YOLOv4 custom object detection with TensorFlow 2

In this part, we will continue bag-of-specials (BoS) and we’ll cover bag-of-freebies (BoF). Will show you how to train a custom YOLOv4 model

To be a state-of-the-art model, YOLOv4 needs to be at the leading edge of deep learning. YOLOv4 authors have worked on techniques to improve the accuracy of the model while training and in post-processing.

These techniques are called bag-of-freebies and bag-of-specialsIn my previous tutorial, we mostly covered the YOLOv4 backbone, the neck, and part of bag-of-specials (BoS) for the detector. So, in this part, we will continue bag-of-specials (BoS) and cover bag-of-freebies (BoF).

Here's the complete list from the paper:

  • BoS for backbone: Mish activation, Multi-input weighted residual connections (MiWRC), cross-stage partial connections (Talked in the previous tutorial);
  • BoS for detector: Mish activation, SPP-block, SAM-block, PAN path-aggregation block, DIoU-NMS;
  • BoF for backbone: CutMix and Mosaic data augmentation, DropBlock regularization, Class label smoothing;
  • BoF for detector: CIoU-loss, CmBN, Self-Adversarial Training, Eliminate grid sensitivity, Using multiple anchors for single ground truth, Cosine annealing scheduler, Optimal hyperparameters, and Random training shapes.

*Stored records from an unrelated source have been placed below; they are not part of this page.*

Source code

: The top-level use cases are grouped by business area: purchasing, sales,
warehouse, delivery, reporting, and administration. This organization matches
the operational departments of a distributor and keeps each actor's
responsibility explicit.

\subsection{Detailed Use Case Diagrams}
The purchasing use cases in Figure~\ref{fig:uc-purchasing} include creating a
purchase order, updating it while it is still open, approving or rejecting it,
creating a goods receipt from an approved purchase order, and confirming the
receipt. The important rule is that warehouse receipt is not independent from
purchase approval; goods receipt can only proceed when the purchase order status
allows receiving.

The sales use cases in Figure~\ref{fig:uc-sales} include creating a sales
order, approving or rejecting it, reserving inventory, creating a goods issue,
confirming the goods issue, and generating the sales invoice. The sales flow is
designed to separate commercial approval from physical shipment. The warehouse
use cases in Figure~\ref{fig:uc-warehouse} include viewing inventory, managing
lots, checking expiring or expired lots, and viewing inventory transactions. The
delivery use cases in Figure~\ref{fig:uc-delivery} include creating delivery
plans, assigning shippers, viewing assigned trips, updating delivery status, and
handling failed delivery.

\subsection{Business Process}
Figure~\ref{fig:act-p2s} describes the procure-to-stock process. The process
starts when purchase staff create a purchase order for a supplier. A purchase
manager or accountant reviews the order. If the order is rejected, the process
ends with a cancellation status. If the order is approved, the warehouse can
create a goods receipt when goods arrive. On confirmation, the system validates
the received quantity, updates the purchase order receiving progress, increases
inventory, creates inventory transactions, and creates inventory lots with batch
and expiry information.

Bag of Specials (BoS) for backbone

Mish activation:

If you look at the YOLOv4 backbone, you may see that it uses the Mish activation function in the backbone. Mish is another activation function with a close similarity to ReLU. As claimed by the paper, Mish can outperform them in many deep networks across different datasets:

Mish is a novel smooth and non-monotonic neural activation function which can be defined as:

It turns out that this activation function shows encouraging results. For example, using a Squeeze Excite Network with Mish (on CIFAR-100 dataset) increased Top-1 test accuracy by 0.494% and 1.671% compared to the same network with Swish and ReLU, respectively.

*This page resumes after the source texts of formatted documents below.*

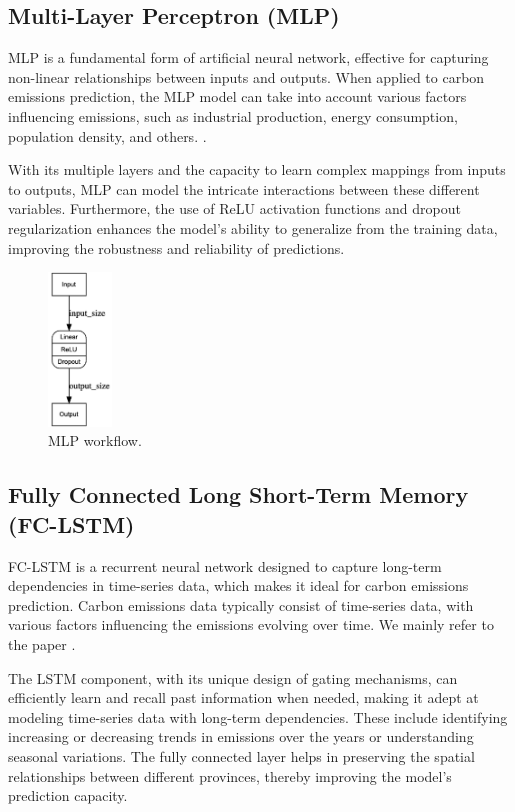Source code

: \documentclass[sigconf, authordraft]{acmart}
\begin{document}
\subsection{Multi-Layer Perceptron (MLP)}


MLP is a fundamental form of artificial neural network, effective for capturing
non-linear relationships between inputs and outputs. When applied to carbon
emissions prediction, the MLP model can take into account various factors influencing
emissions, such as industrial production, energy consumption, population
density, and others. .

With its multiple layers and the capacity to learn complex mappings from inputs
to outputs, MLP can model the intricate interactions between these different
variables. Furthermore, the use of ReLU activation functions and dropout
regularization enhances the model's ability to generalize from the training
data, improving the robustness and reliability of predictions.

\begin{figure}[ht]
	\centering
	\includegraphics[width=0.15\textwidth]{figures/MLP_flow.png}
	\caption{MLP workflow.}
	\label{fig:MLP_flow}
\end{figure}

\subsection{Fully Connected Long Short-Term Memory (FC-LSTM)}


FC-LSTM is a recurrent neural network designed to capture long-term
dependencies in time-series data, which makes it ideal for carbon emissions prediction.
Carbon emissions data typically consist of time-series data, with various factors
influencing the emissions evolving over time. We mainly refer to the paper
\cite{tao2023-multiplea}.

The LSTM component, with its unique design of gating mechanisms, can
efficiently learn and recall past information when needed, making it adept at modeling
time-series data with long-term dependencies. These include identifying
increasing or decreasing trends in emissions over the years or understanding
seasonal variations. The fully connected layer helps in preserving the spatial
relationships between different provinces, thereby improving the model's
prediction capacity.
\end{document}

Multi-input weighted residual connections (MiWRC):

In recent years, researchers have paid a lot of attention to feature maps and what will be fed into the CNN layer. Almost all current object detection models start to break away from the tradition that only the previous layer is used for the next layer.

How layers are connected in object detection becomes more and more critical now. I already mentioned that in my previous tutorial while talking about FPN and PAN. Now I will show the diagram (d) below that shows another neck design called BiFPN that has better accuracy and efficiency trade-offs according to the BiFPN paper:


In the YOLOv4 paper, the authors compare its performance with the EfficientDet, which is considered one of the state-of-the-art technology by YOLOv4. As shown below, EfficientDet uses the EfficientNet as the backbone feature extractor and BiFPN as the neck:


As a reference, the diagram below is the architecture for the EfficientNet, which builds on the MBConv layers that compose of the inverted residual block:

The essential advantage of this is that it requires much lower computation resources than the traditional convolution layer.

In many ML and DL problems, we learn a low-dimensional representation of the input. We extract the core information of the data by creating an "information" bottleneck. That forces us to discover the most crucial information, which is the core principle of learning. Following this principle, an Inverted residual block takes a low-dimensional representation as input and manipulates it with convolution (linear operation) and non-linear operations. But there is a major issue with the non-linear parts like ReLU. Non-linear operations stretch or compress regions un-proportionally. In such compression, inputs may map to the same regions/points. For example, ReLU may collapse the channel in this low-dimensional space and inevitably lose information.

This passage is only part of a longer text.